Der "Anschluß" ist üblicherweise die Bezeichung für die Besetzung Österreichs durch Nazi-Deutschland. Die Wiedervereinigung sollte man nicht als Anschluß bezeichnen.
 
die marktwirtschaftliche Ordnung hatte keine Konkurrenz mehr zu befürchten und konnte es sich deshalb erlauben soziale Strukturen abzubauen.
Diese Erklärung setzt voraus, daß der Sozialstaat im Westen im wesentlich wg. östlicher Konkurrenz aufgebaut wurde.
Das mag in den 50er Jahren noch eine Rolle gespielt haben (wobei die damaligen Sozialleistungen verglichen mit heute marginal waren), für den wesentlichen Ausbau des Sozialstaats in den 70er Jahren spielte das überhaupt keine Rolle mehr, da gab es nur noch Binnenmotive.

Die Diskussionen und Reformforderungen ab 1990 hatten nur mittelbar mit der deutschen Einheit zu tun (weil es plötzlich mehr Zahlungsempfänger gab), aber der eigentliche Grund dafür war derselbe wie in den anderen westeuropäischen Staaten: Man konnte die steigenden Kosten nicht mehr tragen.
 
War bestimmt ganz harmlos gemeint - aber diese Formulierung ist m.
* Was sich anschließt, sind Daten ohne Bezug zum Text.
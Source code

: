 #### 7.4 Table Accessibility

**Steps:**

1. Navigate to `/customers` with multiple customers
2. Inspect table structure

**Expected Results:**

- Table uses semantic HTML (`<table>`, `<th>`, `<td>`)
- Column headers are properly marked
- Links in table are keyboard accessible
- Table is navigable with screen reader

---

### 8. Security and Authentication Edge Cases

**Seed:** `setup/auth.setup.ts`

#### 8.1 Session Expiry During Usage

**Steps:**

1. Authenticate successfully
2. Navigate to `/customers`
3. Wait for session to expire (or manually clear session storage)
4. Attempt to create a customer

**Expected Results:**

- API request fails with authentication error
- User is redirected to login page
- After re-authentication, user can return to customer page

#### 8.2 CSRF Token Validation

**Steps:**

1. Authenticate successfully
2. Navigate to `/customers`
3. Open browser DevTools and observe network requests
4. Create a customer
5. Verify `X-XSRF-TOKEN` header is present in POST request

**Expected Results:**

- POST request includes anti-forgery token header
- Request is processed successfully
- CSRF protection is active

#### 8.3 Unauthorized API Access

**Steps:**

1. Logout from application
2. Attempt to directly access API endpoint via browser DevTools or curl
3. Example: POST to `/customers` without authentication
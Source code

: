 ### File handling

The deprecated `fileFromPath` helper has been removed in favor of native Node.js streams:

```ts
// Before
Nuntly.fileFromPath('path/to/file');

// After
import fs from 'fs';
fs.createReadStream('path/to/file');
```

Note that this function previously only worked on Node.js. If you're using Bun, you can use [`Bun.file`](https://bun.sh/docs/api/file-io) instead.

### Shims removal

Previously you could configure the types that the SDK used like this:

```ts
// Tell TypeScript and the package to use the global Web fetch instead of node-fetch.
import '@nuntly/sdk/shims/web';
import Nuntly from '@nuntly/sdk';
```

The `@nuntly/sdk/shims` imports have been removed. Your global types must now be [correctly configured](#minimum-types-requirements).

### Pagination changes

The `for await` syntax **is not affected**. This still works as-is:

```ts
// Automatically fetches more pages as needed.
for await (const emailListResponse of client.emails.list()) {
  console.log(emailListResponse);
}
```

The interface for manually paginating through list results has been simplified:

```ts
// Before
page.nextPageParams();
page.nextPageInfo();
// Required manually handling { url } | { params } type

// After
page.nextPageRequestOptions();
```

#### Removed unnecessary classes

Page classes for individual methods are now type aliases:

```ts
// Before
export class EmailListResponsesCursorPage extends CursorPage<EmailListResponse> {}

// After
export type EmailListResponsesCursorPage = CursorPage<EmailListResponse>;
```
E. mehr als unglücklich.
Der "Anschluß" ist üblicherweise die Bezeichung für die Besetzung Österreichs durch Nazi-Deutschland. Die Wiedervereinigung sollte man nicht als Anschluß bezeichnen.

Das empfinden aus heutiger Sicht aber eine ganze Menge Leute eben geauso.
 
Das empfinden aus heutiger Sicht aber eine ganze Menge Leute eben geauso.

1. Wer sind "eine ganze Menge Leute"?
2. Das wolltest Du - zumindest hoffe und denke ich dies - so nicht geschrieben haben, daß die deutsche (Wieder-)Vereinigung von 1990 auf eine Ebene mit dem Anschluß Österreichs ans Deutsche Reich von 1938 gerückt wird.